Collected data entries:
◇ ◇ ◇ ◇ ◇ ◇ ◇

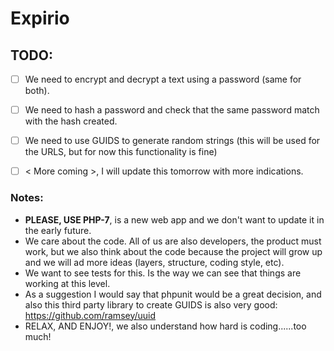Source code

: # Expirio


## TODO:

- [ ] We need to encrypt and decrypt a text using a password (same for both). 
- [ ] We need to hash a password and check that the same password match with the hash created. 
- [ ] We need to use GUIDS to generate random strings (this will be used for the URLS, but for now this functionality is fine)
- [ ] < More coming >, I will update this tomorrow with more indications. 


### Notes:
- **PLEASE, USE PHP-7**, is a new web app and we don't want to update it in the early future.
- We care about the code. All of us are also developers, the product must work, but we also think about the code because the project will grow up and we will ad more ideas (layers, structure, coding style, etc).
- We want to see tests for this. Is the way we can see that things are working at this level.
- As a suggestion I would say that phpunit would be a great decision, and also this third party library to create GUIDS is also 
very good: https://github.com/ramsey/uuid
- RELAX, AND ENJOY!, we also understand how hard is coding......too much!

◇ ◇ ◇ ◇ ◇ ◇ ◇

• _WHAT IS NEEDED_:
Output exactly the lines of the data that run from the one containing "- As a suggestion" to the very last line, and no others.

• _OUTPUT OF THE TASK_:
- As a suggestion I would say that phpunit would be a great decision, and also this third party library to create GUIDS is also 
very good: https://github.com/ramsey/uuid
- RELAX, AND ENJOY!, we also understand how hard is coding......too much!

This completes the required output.